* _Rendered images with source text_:
━━━━━━━━
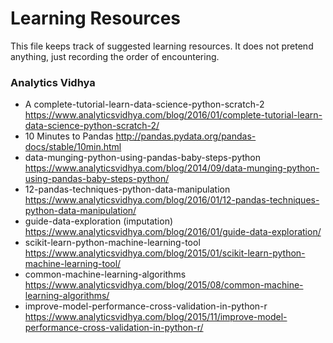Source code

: # Learning Resources
This file keeps track of suggested learning resources. It does not pretend anything, just recording the order of encountering.

### Analytics Vidhya
* A complete-tutorial-learn-data-science-python-scratch-2 https://www.analyticsvidhya.com/blog/2016/01/complete-tutorial-learn-data-science-python-scratch-2/
* 10 Minutes to Pandas
http://pandas.pydata.org/pandas-docs/stable/10min.html
* data-munging-python-using-pandas-baby-steps-python
https://www.analyticsvidhya.com/blog/2014/09/data-munging-python-using-pandas-baby-steps-python/
* 12-pandas-techniques-python-data-manipulation
https://www.analyticsvidhya.com/blog/2016/01/12-pandas-techniques-python-data-manipulation/
* guide-data-exploration (imputation)
https://www.analyticsvidhya.com/blog/2016/01/guide-data-exploration/
* scikit-learn-python-machine-learning-tool https://www.analyticsvidhya.com/blog/2015/01/scikit-learn-python-machine-learning-tool/
* common-machine-learning-algorithms
https://www.analyticsvidhya.com/blog/2015/08/common-machine-learning-algorithms/
* improve-model-performance-cross-validation-in-python-r
https://www.analyticsvidhya.com/blog/2015/11/improve-model-performance-cross-validation-in-python-r/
━━━━━━━━
* _WHAT IS REQUIRED_:
Pull out every line holding "techniques" from the records above, and copy it.

* _RESULT FOR THIS TASK_:
* 12-pandas-techniques-python-data-manipulation
https://www.analyticsvidhya.com/blog/2016/01/12-pandas-techniques-python-data-manipulation/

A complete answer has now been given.